Source texts of formatted documents
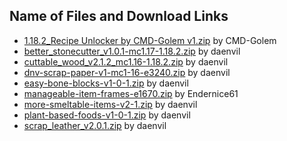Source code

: ## Name of Files and Download Links

- [1.18.2_Recipe Unlocker by CMD-Golem v1.zip](https://www.planetminecraft.com/data-pack/recipe-unlocker/) by CMD-Golem
- [better_stonecutter_v1.0.1-mc1.17-1.18.2.zip](https://www.planetminecraft.com/data-pack/better-stonecutter-5432526/) by daenvil
- [cuttable_wood_v2.1.2_mc1.16-1.18.2.zip](https://www.planetminecraft.com/data-pack/cuttable-wood/) by daenvil
- [dnv-scrap-paper-v1-mc1-16-e3240.zip](https://www.planetminecraft.com/data-pack/scrap-paper/) by daenvil
- [easy-bone-blocks-v1-0-1.zip](https://www.planetminecraft.com/data-pack/easy-bone-blocks/) by daenvil
- [manageable-item-frames-e1670.zip](https://www.planetminecraft.com/data-pack/easier-item-frame-management/) by Endernice61
- [more-smeltable-items-v2-1.zip](https://www.planetminecraft.com/data-pack/more-smeltable-items/) by daenvil
- [plant-based-foods-v1-0-1.zip](https://www.planetminecraft.com/data-pack/plant-based-foods/) by daenvil
- [scrap_leather_v2.0.1.zip](https://www.planetminecraft.com/data-pack/recyclable-leather/) by daenvil
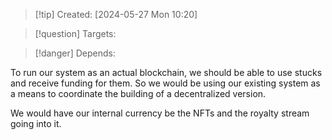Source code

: 
>[!tip] Created: [2024-05-27 Mon 10:20]

>[!question] Targets: 

>[!danger] Depends: 

To run our system as an actual blockchain, we should be able to use stucks and receive funding for them.  So we would be using our existing system as a means to coordinate the building of a decentralized version.

We would have our internal currency be the NFTs and the royalty stream going into it.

# [Task goal]
Each line holding the word "planetminecraft" must be pulled from the records.

# [Response]
- [1.18.2_Recipe Unlocker by CMD-Golem v1.zip](https://www.planetminecraft.com/data-pack/recipe-unlocker/) by CMD-Golem
- [better_stonecutter_v1.0.1-mc1.17-1.18.2.zip](https://www.planetminecraft.com/data-pack/better-stonecutter-5432526/) by daenvil
- [cuttable_wood_v2.1.2_mc1.16-1.18.2.zip](https://www.planetminecraft.com/data-pack/cuttable-wood/) by daenvil
- [dnv-scrap-paper-v1-mc1-16-e3240.zip](https://www.planetminecraft.com/data-pack/scrap-paper/) by daenvil
- [easy-bone-blocks-v1-0-1.zip](https://www.planetminecraft.com/data-pack/easy-bone-blocks/) by daenvil
- [manageable-item-frames-e1670.zip](https://www.planetminecraft.com/data-pack/easier-item-frame-management/) by Endernice61
- [more-smeltable-items-v2-1.zip](https://www.planetminecraft.com/data-pack/more-smeltable-items/) by daenvil
- [plant-based-foods-v1-0-1.zip](https://www.planetminecraft.com/data-pack/plant-based-foods/) by daenvil
- [scrap_leather_v2.0.1.zip](https://www.planetminecraft.com/data-pack/recyclable-leather/) by daenvil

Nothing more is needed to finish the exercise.